The Emperor Has No Clothes

June 30, 2008

Now that the alleged grounds for locking people up in Guantanamo are finally seeing, if not the light of day, at least the light of federal judges’ chambers, it looks as though the government has been bluffing all along:

With some derision for the Bush administration’s arguments, a three-judge panel said the government contended that its accusations against the detainee should be accepted as true because they had been repeated in at least three secret documents.

The court compared that to the absurd declaration of a character in the Lewis Carroll poem “The Hunting of the Snark”: “I have said it thrice: What I tell you three times is true.”

“This comes perilously close to suggesting that whatever the government says must be treated as true,” said the panel of the Court of Appeals for the District of Columbia Circuit.

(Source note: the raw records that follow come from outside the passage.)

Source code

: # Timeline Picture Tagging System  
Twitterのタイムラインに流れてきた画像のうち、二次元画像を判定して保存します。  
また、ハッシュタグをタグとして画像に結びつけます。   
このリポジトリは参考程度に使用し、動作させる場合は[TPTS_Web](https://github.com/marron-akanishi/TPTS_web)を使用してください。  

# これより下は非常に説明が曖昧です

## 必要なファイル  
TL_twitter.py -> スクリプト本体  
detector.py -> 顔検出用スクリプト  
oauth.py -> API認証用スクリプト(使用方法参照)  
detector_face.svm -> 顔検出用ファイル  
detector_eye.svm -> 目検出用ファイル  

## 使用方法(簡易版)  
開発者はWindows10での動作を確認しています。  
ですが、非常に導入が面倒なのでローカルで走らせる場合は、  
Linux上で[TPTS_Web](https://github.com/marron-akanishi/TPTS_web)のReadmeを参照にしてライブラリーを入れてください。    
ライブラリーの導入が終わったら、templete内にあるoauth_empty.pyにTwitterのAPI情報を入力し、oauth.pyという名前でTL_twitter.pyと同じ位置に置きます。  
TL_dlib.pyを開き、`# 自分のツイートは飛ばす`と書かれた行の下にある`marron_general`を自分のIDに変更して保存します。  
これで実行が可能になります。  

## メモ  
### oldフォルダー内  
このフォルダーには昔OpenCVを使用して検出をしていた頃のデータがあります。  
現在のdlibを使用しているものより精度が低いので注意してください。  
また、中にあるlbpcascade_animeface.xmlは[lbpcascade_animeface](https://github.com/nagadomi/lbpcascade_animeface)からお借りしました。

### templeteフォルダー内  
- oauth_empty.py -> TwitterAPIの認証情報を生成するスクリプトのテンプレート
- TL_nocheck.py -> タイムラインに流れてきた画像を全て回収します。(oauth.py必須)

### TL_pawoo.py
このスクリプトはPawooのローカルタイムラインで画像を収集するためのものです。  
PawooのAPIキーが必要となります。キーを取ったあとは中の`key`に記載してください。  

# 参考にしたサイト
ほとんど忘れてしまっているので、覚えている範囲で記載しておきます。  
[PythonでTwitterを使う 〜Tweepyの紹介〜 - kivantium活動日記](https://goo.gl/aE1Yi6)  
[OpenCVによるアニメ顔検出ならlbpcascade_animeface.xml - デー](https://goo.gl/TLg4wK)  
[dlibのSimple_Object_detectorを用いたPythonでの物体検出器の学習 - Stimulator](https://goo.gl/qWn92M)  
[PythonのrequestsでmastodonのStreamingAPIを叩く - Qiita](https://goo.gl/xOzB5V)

Okay, who is surprised? Show of hands?

You can read a PDF of the actual opinion. Check out page 28, where it says:

[T]he government suggests that several of the assertions in the intelligence documents are reliable because they are made in at least three different documents. We are not persuaded. Lewis Carroll notwithstanding, the fact that the government has “said it thrice” does not make an allegation true. See LEWIS CARROLL, THE HUNTING OF THE SNARK 3 (1876) (“I have said it thrice: What I tell you three times is true.”). In fact, we have no basis for concluding that there are independent sources for the documents’ thrice-made assertions. To the contrary, as noted in Part III, many of those assertions are made in identical language, suggesting that later documents may merely be citing earlier ones, and hence that all may ultimately derive from a single source. And as we have also noted, Parhat has made a credible argument that — at least for some of the assertions — the common source is the Chinese government, which may be less than objective with respect to the Uighurs. Other assertions in the documents may ultimately rely on interview reports (not provided to the Tribunal) of Uighur detainees, who may have had no first-hand knowledge and whose speculations may have been transformed into certainties in the course of being repeated by report writers.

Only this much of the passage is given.